* EXERCISE DETAILS
When you reach the line containing "Do you need" in the entries below, begin reproducing lines exactly, and stop once the line containing "## Client portal" is done.

* MATERIALS PROVIDED
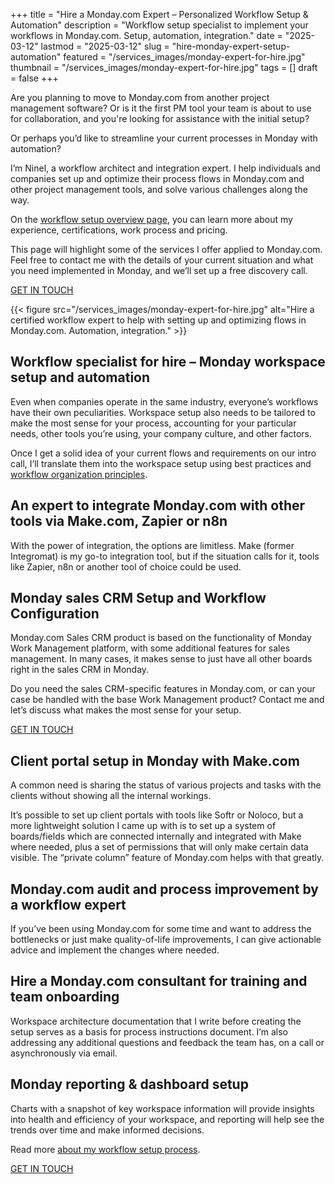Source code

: +++
title = "Hire a Monday.com Expert – Personalized Workflow Setup & Automation"
description = "Workflow setup specialist to implement your workflows in Monday.com. Setup, automation, integration."
date = "2025-03-12"
lastmod = "2025-03-12"
slug = "hire-monday-expert-setup-automation"
featured = "/services_images/monday-expert-for-hire.jpg"
thumbnail = "/services_images/monday-expert-for-hire.jpg"
tags = []
draft = false
+++


Are you planning to move to Monday.com from another project management software? Or is it the first PM tool your team is about to use for collaboration, and you're looking for assistance with the initial setup?

Or perhaps you’d like to streamline your current processes in Monday with automation?

I’m Ninel, a workflow architect and integration expert. I help individuals and companies set up and optimize their process flows in Monday.com and other project management tools, and solve various challenges along the way.

On the [workflow setup overview page](/workflow-setup-automation-expert-specialist-hire/), you can learn more about my experience, certifications, work process and pricing.

This page will highlight some of the services I offer applied to Monday.com. Feel free to contact me with the details of your current situation and what you need implemented in Monday, and we’ll set up a free discovery call.

<a class="header_nav_button page_button" href="/contact">GET IN TOUCH</a>

{{< figure src="/services_images/monday-expert-for-hire.jpg" alt="Hire a certified workflow expert to help with setting up and optimizing flows in Monday.com. Automation, integration." >}}


## Workflow specialist for hire – Monday workspace setup and automation

Even when companies operate in the same industry, everyone’s workflows have their own peculiarities. Workspace setup also needs to be tailored to make the most sense for your process, accounting for your particular needs, other tools you’re using, your company culture, and other factors.

Once I get a solid idea of your current flows and requirements on our intro call, I’ll translate them into the workspace setup using best practices and [workflow organization principles](/articles/workflow-setup-principles-trello-asana-clickup-notion/).


## An expert to integrate Monday.com with other tools via Make.com, Zapier or n8n

With the power of integration, the options are limitless. Make (former Integromat) is my go-to integration tool, but if the situation calls for it, tools like Zapier, n8n or another tool of choice could be used.


## Monday sales CRM Setup and Workflow Configuration

Monday.com Sales CRM product is based on the functionality of Monday Work Management platform, with some additional features for sales management. In many cases, it makes sense to just have all other boards right in the sales CRM in Monday.

Do you need the sales CRM-specific features in Monday.com, or can your case be handled with the base Work Management product? Contact me and let’s discuss what makes the most sense for your setup.

<a class="header_nav_button page_button" href="/contact">GET IN TOUCH</a>


## Client portal setup in Monday with Make.com

A common need is sharing the status of various projects and tasks with the clients without showing all the internal workings.

It’s possible to set up client portals with tools like Softr or Noloco, but a more lightweight solution I came up with is to set up a system of boards/fields which are connected internally and integrated with Make where needed, plus a set of permissions that will only make certain data visible. The “private column” feature of Monday.com helps with that greatly.


## Monday.com audit and process improvement by a workflow expert

If you’ve been using Monday.com for some time and want to address the bottlenecks or just make quality-of-life improvements, I can give actionable advice and implement the changes where needed.


## Hire a Monday.com consultant for training and team onboarding

Workspace architecture documentation that I write before creating the setup serves as a basis for process instructions document. I’m also addressing any additional questions and feedback the team has, on a call or asynchronously via email.  


## Monday reporting & dashboard setup

Charts with a snapshot of key workspace information will provide insights into health and efficiency of your workspace, and reporting will help see the trends over time and make informed decisions.

Read more [about my workflow setup process](/workflow-setup-automation-expert-specialist-hire/).

<a class="header_nav_button page_button" href="/contact">GET IN TOUCH</a>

* SOLUTION
Do you need the sales CRM-specific features in Monday.com, or can your case be handled with the base Work Management product? Contact me and let’s discuss what makes the most sense for your setup.

<a class="header_nav_button page_button" href="/contact">GET IN TOUCH</a>


## Client portal setup in Monday with Make.com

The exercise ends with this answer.